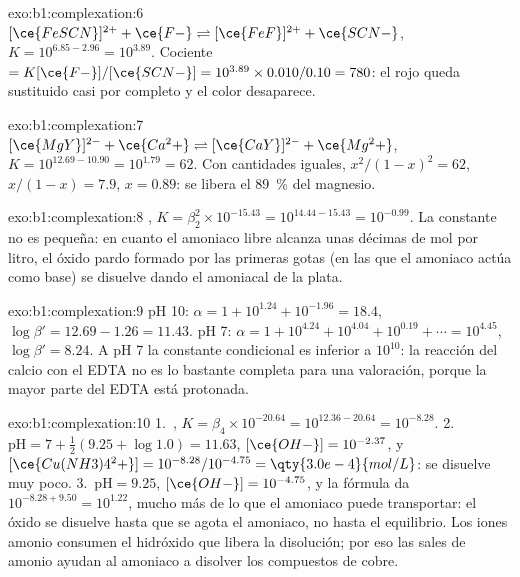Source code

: \begin{solution}{exo:b1:complexation:6}
$[\ce{FeSCN}]^{2+} + \ce{F-} \rightleftharpoons [\ce{FeF}]^{2+} + \ce{SCN-}$,
$K = 10^{6.85 - 2.96} = 10^{3.89}$. Cociente $= K[\ce{F-}]/[\ce{SCN-}] =
10^{3.89} \times 0.010/0.10 = 780$: el  rojo queda sustituido
casi por completo y el color desaparece.
\end{solution}

\begin{solution}{exo:b1:complexation:7}
$[\ce{MgY}]^{2-} + \ce{Ca^2+} \rightleftharpoons [\ce{CaY}]^{2-} + \ce{Mg^2+}$,
$K = 10^{12.69 - 10.90} = 10^{1.79} = 62$. Con cantidades iguales,
$x^2/(1 - x)^2 = 62$, $x/(1 - x) = 7.9$, $x = 0.89$: se libera el
\qty{89}{\percent} del magnesio.
\end{solution}

\begin{solution}{exo:b1:complexation:8}
, $K = \beta_2^2 \times
10^{-15.43} = 10^{14.44 - 15.43} = 10^{-0.99}$. La constante no es
pequeña: en cuanto el amoniaco libre alcanza unas décimas de mol por
litro, el óxido pardo formado por las primeras gotas (en las que el
amoniaco actúa como base) se disuelve dando el  amoniacal de la
plata.
\end{solution}

\begin{solution}{exo:b1:complexation:9}
pH 10: $\alpha = 1 + 10^{1.24} + 10^{-1.96} = 18.4$, $\log\beta' = 12.69 -
1.26 = 11.43$. pH 7: $\alpha = 1 + 10^{4.24} + 10^{4.04} + 10^{0.19} +
\cdots = 10^{4.45}$, $\log\beta' = 8.24$. A pH 7 la constante condicional
es inferior a $10^{10}$: la reacción del calcio con el EDTA no es lo
bastante completa para una valoración, porque la mayor parte del EDTA está
protonada.
\end{solution}

\begin{solution}{exo:b1:complexation:10}
1.~, $K = \beta_4 \times
10^{-20.64} = 10^{12.36 - 20.64} = 10^{-8.28}$.
2.~$\mathrm{pH} = 7 + \frac12(9.25 + \log 1.0) = 11.63$, $[\ce{OH-}] =
10^{-2.37}$, y $[\ce{Cu(NH3)4^2+}] = 10^{-8.28}/10^{-4.75} =
\qty{3.0e-4}{mol/L}$: se disuelve muy poco.
3.~$\mathrm{pH} = 9.25$, $[\ce{OH-}] = 10^{-4.75}$, y la fórmula da
$10^{-8.28 + 9.50} = 10^{1.22}$, mucho más de lo que el amoniaco puede
transportar: el óxido se disuelve hasta que se agota el amoniaco, no
hasta el equilibrio. Los iones amonio consumen el hidróxido que libera la
disolución; por eso las sales de amonio ayudan al amoniaco a disolver los
compuestos de cobre.
\end{solution}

§ **What you should do**:
Only the lines from the one containing "transportar: el óxido" through the last line of the material should be returned, each one exactly as written.

§ **Response to the exercise**:
transportar: el óxido se disuelve hasta que se agota el amoniaco, no
hasta el equilibrio. Los iones amonio consumen el hidróxido que libera la
disolución; por eso las sales de amonio ayudan al amoniaco a disolver los
compuestos de cobre.
\end{solution}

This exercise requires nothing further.